Resource Utilization​

  • go_memstats_alloc_bytes - Current memory allocation
  • go_goroutines - Number of goroutines
  • process_cpu_seconds_total - CPU time

Kubernetes Runtime​

See Kubernetes Metrics for guidance on monitoring the Kubernetes runtime for issues.

Resource Management and Autoscaling​

Resource Requests and Limits​

The Defakto Helm charts support configuring resource requests and limits for all server components. Setting these values is vital for:

  • Ensuring the Kubernetes scheduler places pods on nodes with sufficient capacity
  • Preventing resource contention with other workloads
  • Enabling accurate capacity planning and monitoring
  • Supporting Horizontal Pod Autoscaling (HPA)

Configuring Resources​

By default, the Helm charts do not configure resource requests or limits. While this provides flexibility, setting explicit values is recommended for production deployments.

Usage Varies by Pattern

Resource requirements depend on your specific usage patterns, including attestation frequency, SVID rotation rates, and API request volume. Start with conservative estimates and adjust based on observed metrics. Additionally, ensure sufficient headroom to support failovers.
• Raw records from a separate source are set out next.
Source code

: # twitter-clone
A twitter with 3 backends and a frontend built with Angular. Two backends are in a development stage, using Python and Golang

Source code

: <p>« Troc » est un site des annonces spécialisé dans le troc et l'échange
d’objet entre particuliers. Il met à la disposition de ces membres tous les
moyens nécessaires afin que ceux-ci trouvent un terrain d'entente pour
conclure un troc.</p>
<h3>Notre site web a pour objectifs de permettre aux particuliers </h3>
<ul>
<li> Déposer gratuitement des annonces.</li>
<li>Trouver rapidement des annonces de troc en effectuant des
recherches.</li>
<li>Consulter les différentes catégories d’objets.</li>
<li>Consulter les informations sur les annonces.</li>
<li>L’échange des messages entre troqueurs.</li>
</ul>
Set resource requests and limits in your Helm values file (values shown are for example purposes only):

trust-domain-values.yaml
trustDomainDeployment:
deployment:
resources:
requests:
cpu: "500m" # Request 0.5 CPU cores
memory: "512Mi" # Request 512 MiB memory
limits:
cpu: "1000m" # Limit to 1 CPU core
memory: "1Gi" # Limit to 1 GiB memory

Horizontal Pod Autoscaling (HPA)​

Defakto Helm charts support configuring the Horizontal Pod Autoscaler for server components. HPA automatically adjusts the number of pod replicas based on observed metrics.
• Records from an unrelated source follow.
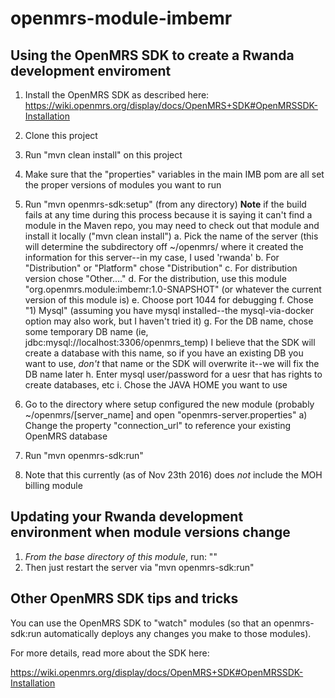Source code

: openmrs-module-imbemr
===================================

Using the OpenMRS SDK to create a Rwanda development enviroment
---------------------------------------------------------------

1. Install the OpenMRS SDK as described here: https://wiki.openmrs.org/display/docs/OpenMRS+SDK#OpenMRSSDK-Installation
2. Clone this project
3. Run "mvn clean install" on this project
4. Make sure that the "properties" variables in the main IMB pom are all set the proper versions of modules you want to run
5. Run "mvn openmrs-sdk:setup" (from any directory)
    **Note** if the build fails at any time during this process because it is saying it can't find a module in the Maven repo, you may need
    to check out that module and install it locally ("mvn clean install")
    a. Pick the name of the server (this will determine the subdirectory off ~/openmrs/ where it created the information for this server--in my case, I used 'rwanda'
    b. For "Distribution" or "Platform" chose "Distribution"
    c. For distribution version chose "Other...."
    d. For the distribution, use this module "org.openmrs.module:imbemr:1.0-SNAPSHOT" (or whatever the current version of this module is)
    e. Choose port 1044 for debugging
    f. Chose "1) Mysql" (assuming you have mysql installed--the mysql-via-docker option may also work, but I haven't tried it)
    g. For the DB name, chose some temporary DB name (ie, jdbc:mysql://localhost:3306/openmrs_temp)
        I believe that the SDK will create a database with this name, so if you have an existing DB you want to use, *don't* 
        that name or the SDK will overwrite it--we will fix the DB name later
    h. Enter mysql user/password for a uesr that has rights to create databases, etc
    i. Chose the JAVA HOME you want to use        
    
5. Go to the directory where setup configured the new module (probably ~/openmrs/[server_name] and open "openmrs-server.properties"
    a) Change the property "connection_url" to reference your existing OpenMRS database
6. Run "mvn openmrs-sdk:run"   
7. Note that this currently (as of Nov 23th 2016) does *not* include the MOH billing module


Updating your Rwanda development environment when module versions change
------------------------------------------------------------------------

1. *From the base directory of this module*, run: ""
2. Then just restart the server via "mvn openmrs-sdk:run"


Other OpenMRS SDK tips and tricks
---------------------------------

You can use the OpenMRS SDK to "watch" modules (so that an openmrs-sdk:run automatically deploys any changes you make to those modules).  


For more details, read more about the SDK here:

https://wiki.openmrs.org/display/docs/OpenMRS+SDK#OpenMRSSDK-Installation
CPU-Based Scaling Recommended

Since Defakto components are written in Go, which uses efficient garbage collection and memory management, we recommend scaling based on CPU usage only. Memory usage in Go applications tends to remain relatively stable and doesn't correlate as strongly with load as CPU does.

Enabling HPA​

Configure HPA in your Helm values file:

trust-domain-values.yaml
trustDomainDeployment:
deployment:
hpa:
enabled: true
minReplicas: 2
maxReplicas: 10
targetCPUUtilizationPercentage: 70 # Scale when CPU > 70% of requested
# behavior: # Optional: configure scale-up/scale-down behavior

HPA Requirements​

For HPA to function properly, you must:

  1. Set resource requests - HPA calculates utilization as a percentage of requested resources:

    resources:
    requests:
    cpu: "500m" # Required for CPU-based HPA
  2. Deploy metrics-server - HPA requires the metrics-server to retrieve pod resource usage:

    helm repo add metrics-server https://kubernetes-sigs.github.io/metrics-server/
    helm upgrade --install metrics-server metrics-server/metrics-server
    tip

    For additional configuration options, see the metrics-server Helm chart documentation.
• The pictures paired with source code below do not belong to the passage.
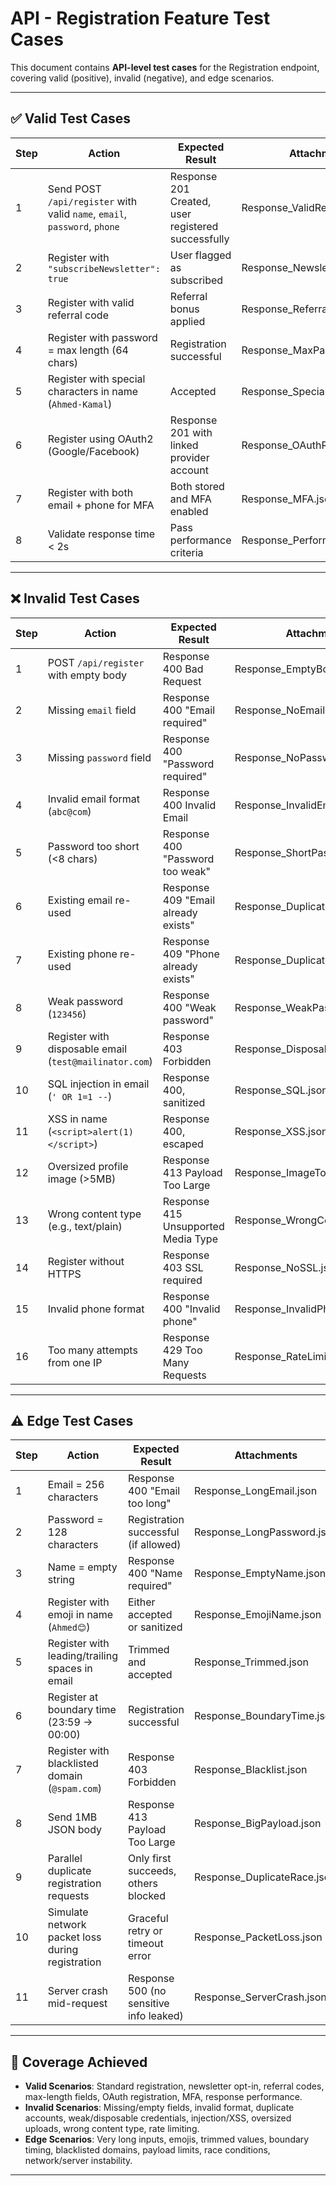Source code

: # API - Registration Feature Test Cases

This document contains **API-level test cases** for the Registration endpoint, covering valid (positive), invalid (negative), and edge scenarios.

---

## ✅ Valid Test Cases

| Step | Action | Expected Result | Attachments |
|------|--------|----------------|-------------|
| 1 | Send POST `/api/register` with valid `name`, `email`, `password`, `phone` | Response 201 Created, user registered successfully | Response_ValidRegister.json |
| 2 | Register with `"subscribeNewsletter": true` | User flagged as subscribed | Response_Newsletter.json |
| 3 | Register with valid referral code | Referral bonus applied | Response_Referral.json |
| 4 | Register with password = max length (64 chars) | Registration successful | Response_MaxPassword.json |
| 5 | Register with special characters in name (`Ahmed-Kamal`) | Accepted | Response_SpecialCharName.json |
| 6 | Register using OAuth2 (Google/Facebook) | Response 201 with linked provider account | Response_OAuthRegister.json |
| 7 | Register with both email + phone for MFA | Both stored and MFA enabled | Response_MFA.json |
| 8 | Validate response time < 2s | Pass performance criteria | Response_Performance.json |

---

## ❌ Invalid Test Cases

| Step | Action | Expected Result | Attachments |
|------|--------|----------------|-------------|
| 1 | POST `/api/register` with empty body | Response 400 Bad Request | Response_EmptyBody.json |
| 2 | Missing `email` field | Response 400 "Email required" | Response_NoEmail.json |
| 3 | Missing `password` field | Response 400 "Password required" | Response_NoPassword.json |
| 4 | Invalid email format (`abc@com`) | Response 400 Invalid Email | Response_InvalidEmail.json |
| 5 | Password too short (<8 chars) | Response 400 "Password too weak" | Response_ShortPassword.json |
| 6 | Existing email re-used | Response 409 "Email already exists" | Response_DuplicateEmail.json |
| 7 | Existing phone re-used | Response 409 "Phone already exists" | Response_DuplicatePhone.json |
| 8 | Weak password (`123456`) | Response 400 "Weak password" | Response_WeakPassword.json |
| 9 | Register with disposable email (`test@mailinator.com`) | Response 403 Forbidden | Response_Disposable.json |
| 10 | SQL injection in email (`' OR 1=1 --`) | Response 400, sanitized | Response_SQL.json |
| 11 | XSS in name (`<script>alert(1)</script>`) | Response 400, escaped | Response_XSS.json |
| 12 | Oversized profile image (>5MB) | Response 413 Payload Too Large | Response_ImageTooLarge.json |
| 13 | Wrong content type (e.g., text/plain) | Response 415 Unsupported Media Type | Response_WrongContentType.json |
| 14 | Register without HTTPS | Response 403 SSL required | Response_NoSSL.json |
| 15 | Invalid phone format | Response 400 "Invalid phone" | Response_InvalidPhone.json |
| 16 | Too many attempts from one IP | Response 429 Too Many Requests | Response_RateLimit.json |

---

## ⚠️ Edge Test Cases

| Step | Action | Expected Result | Attachments |
|------|--------|----------------|-------------|
| 1 | Email = 256 characters | Response 400 "Email too long" | Response_LongEmail.json |
| 2 | Password = 128 characters | Registration successful (if allowed) | Response_LongPassword.json |
| 3 | Name = empty string | Response 400 "Name required" | Response_EmptyName.json |
| 4 | Register with emoji in name (`Ahmed😊`) | Either accepted or sanitized | Response_EmojiName.json |
| 5 | Register with leading/trailing spaces in email | Trimmed and accepted | Response_Trimmed.json |
| 6 | Register at boundary time (23:59 → 00:00) | Registration successful | Response_BoundaryTime.json |
| 7 | Register with blacklisted domain (`@spam.com`) | Response 403 Forbidden | Response_Blacklist.json |
| 8 | Send 1MB JSON body | Response 413 Payload Too Large | Response_BigPayload.json |
| 9 | Parallel duplicate registration requests | Only first succeeds, others blocked | Response_DuplicateRace.json |
| 10 | Simulate network packet loss during registration | Graceful retry or timeout error | Response_PacketLoss.json |
| 11 | Server crash mid-request | Response 500 (no sensitive info leaked) | Response_ServerCrash.json |

---

## 📌 Coverage Achieved

- **Valid Scenarios**: Standard registration, newsletter opt-in, referral codes, max-length fields, OAuth registration, MFA, response performance.  
- **Invalid Scenarios**: Missing/empty fields, invalid format, duplicate accounts, weak/disposable credentials, injection/XSS, oversized uploads, wrong content type, rate limiting.  
- **Edge Scenarios**: Very long inputs, emojis, trimmed values, boundary timing, blacklisted domains, payload limits, race conditions, network/server instability.  

---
  3. Verify metrics availability:

    kubectl top pods -n <namespace>

Monitoring HPA Behavior​

Check HPA status:

# View HPA status
kubectl get hpa -n <namespace>

# View detailed HPA status
kubectl describe hpa <hpa-name> -n <namespace>

# Monitor HPA events
kubectl get events -n <namespace> --field-selector involvedObject.kind=HorizontalPodAutoscaler

Example HPA status output:

NAME           REFERENCE               TARGETS   MINPODS   MAXPODS   REPLICAS   AGE
spirl-server Deployment/spirl-server 45%/70% 2 10 2 5d

The TARGETS column shows current vs target utilization (45% current, 70% target).

HPA Prometheus Metrics​

Monitor HPA decisions with Prometheus (requires kube-state-metrics):

# Current replica count (actual running pods)
kube_horizontalpodautoscaler_status_current_replicas{namespace="<namespace>"}

# Desired replica count (what HPA wants)
kube_horizontalpodautoscaler_status_desired_replicas{namespace="<namespace>"}

# Maximum replica limit
kube_horizontalpodautoscaler_spec_max_replicas{namespace="<namespace>"}

# Check if HPA is scaling (current != desired)
kube_horizontalpodautoscaler_status_desired_replicas{namespace="<namespace>"}
!=
kube_horizontalpodautoscaler_status_current_replicas{namespace="<namespace>"}

# Alert: HPA at max capacity (cannot scale further)
kube_horizontalpodautoscaler_status_current_replicas{namespace="<namespace>"}
>=
kube_horizontalpodautoscaler_spec_max_replicas{namespace="<namespace>"}

# HPA target metrics (e.g., CPU utilization target)
kube_horizontalpodautoscaler_status_target_metric{namespace="<namespace>"}
Out of Autoscaling Capacity

If kube_horizontalpodautoscaler_status_current_replicas equals kube_horizontalpodautoscaler_spec_max_replicas, the HPA has reached its maximum scaling limit and cannot add more replicas, even if load continues to increase.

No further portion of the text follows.